From the data that follows, set down exactly the lines from the one with "## Reflection" through the one with "- From [[The", counting both. Pictures stay out.
+===+
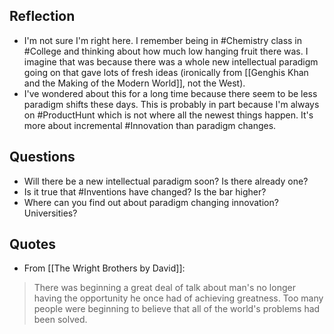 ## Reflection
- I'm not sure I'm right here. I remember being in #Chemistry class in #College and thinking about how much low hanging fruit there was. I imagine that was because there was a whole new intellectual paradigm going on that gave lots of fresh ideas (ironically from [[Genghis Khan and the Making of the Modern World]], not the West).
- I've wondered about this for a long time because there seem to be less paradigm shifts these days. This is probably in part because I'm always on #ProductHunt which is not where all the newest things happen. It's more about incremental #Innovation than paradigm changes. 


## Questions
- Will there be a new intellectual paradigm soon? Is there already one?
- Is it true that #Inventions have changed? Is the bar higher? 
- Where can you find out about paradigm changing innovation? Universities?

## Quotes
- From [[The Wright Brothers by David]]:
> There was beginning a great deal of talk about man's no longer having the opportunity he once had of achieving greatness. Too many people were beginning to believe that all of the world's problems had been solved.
+===+
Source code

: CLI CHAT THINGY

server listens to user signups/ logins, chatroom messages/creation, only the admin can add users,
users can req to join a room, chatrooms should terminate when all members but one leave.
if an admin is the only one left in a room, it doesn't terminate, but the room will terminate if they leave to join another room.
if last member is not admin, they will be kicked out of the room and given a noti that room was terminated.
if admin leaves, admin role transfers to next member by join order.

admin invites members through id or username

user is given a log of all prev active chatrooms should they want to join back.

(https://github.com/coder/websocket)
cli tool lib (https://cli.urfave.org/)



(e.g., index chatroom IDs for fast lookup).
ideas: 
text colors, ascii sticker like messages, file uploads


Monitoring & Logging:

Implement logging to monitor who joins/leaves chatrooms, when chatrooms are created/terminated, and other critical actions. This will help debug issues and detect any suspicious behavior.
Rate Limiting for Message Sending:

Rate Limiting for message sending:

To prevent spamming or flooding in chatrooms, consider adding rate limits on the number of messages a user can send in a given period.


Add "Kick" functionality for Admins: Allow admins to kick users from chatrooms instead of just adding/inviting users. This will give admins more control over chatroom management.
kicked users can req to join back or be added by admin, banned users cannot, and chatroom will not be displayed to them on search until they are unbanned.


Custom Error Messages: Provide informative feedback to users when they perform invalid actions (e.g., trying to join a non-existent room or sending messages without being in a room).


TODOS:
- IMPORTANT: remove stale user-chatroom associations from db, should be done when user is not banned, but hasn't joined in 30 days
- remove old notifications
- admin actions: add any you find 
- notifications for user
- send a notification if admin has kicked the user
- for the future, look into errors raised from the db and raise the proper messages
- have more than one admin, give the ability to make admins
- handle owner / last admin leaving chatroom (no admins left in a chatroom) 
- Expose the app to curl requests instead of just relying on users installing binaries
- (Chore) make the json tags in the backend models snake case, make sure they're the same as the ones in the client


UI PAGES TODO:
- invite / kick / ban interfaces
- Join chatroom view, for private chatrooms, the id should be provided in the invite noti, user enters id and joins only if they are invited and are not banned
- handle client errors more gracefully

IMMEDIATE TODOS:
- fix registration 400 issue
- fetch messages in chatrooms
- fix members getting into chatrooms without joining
+===+
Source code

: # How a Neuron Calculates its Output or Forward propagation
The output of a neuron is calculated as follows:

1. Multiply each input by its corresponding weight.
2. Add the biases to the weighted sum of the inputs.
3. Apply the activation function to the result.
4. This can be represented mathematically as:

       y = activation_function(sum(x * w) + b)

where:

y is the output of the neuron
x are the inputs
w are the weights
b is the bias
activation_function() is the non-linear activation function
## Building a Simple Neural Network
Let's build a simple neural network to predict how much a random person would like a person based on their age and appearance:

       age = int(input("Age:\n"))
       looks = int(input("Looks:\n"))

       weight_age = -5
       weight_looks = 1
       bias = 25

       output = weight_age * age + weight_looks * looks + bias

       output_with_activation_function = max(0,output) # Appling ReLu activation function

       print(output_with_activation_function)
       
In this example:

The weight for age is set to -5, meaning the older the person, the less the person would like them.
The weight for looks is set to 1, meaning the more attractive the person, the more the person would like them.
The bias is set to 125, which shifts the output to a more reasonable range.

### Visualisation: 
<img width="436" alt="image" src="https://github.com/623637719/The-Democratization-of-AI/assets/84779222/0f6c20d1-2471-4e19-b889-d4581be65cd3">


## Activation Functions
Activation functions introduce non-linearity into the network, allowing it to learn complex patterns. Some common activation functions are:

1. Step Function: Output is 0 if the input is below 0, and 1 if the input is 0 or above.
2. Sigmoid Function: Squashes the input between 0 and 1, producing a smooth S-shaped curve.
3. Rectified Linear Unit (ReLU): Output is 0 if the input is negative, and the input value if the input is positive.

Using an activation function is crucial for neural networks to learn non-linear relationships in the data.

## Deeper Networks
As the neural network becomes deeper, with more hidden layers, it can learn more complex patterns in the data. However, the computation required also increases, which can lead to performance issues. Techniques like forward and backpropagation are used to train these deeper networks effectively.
+===+
◆ RESULT OF THIS EXERCISE ◆
 ## Reflection
- I'm not sure I'm right here. I remember being in #Chemistry class in #College and thinking about how much low hanging fruit there was. I imagine that was because there was a whole new intellectual paradigm going on that gave lots of fresh ideas (ironically from [[Genghis Khan and the Making of the Modern World]], not the West).
- I've wondered about this for a long time because there seem to be less paradigm shifts these days. This is probably in part because I'm always on #ProductHunt which is not where all the newest things happen. It's more about incremental #Innovation than paradigm changes. 


## Questions
- Will there be a new intellectual paradigm soon? Is there already one?
- Is it true that #Inventions have changed? Is the bar higher? 
- Where can you find out about paradigm changing innovation? Universities?

## Quotes
- From [[The Wright Brothers by David]]:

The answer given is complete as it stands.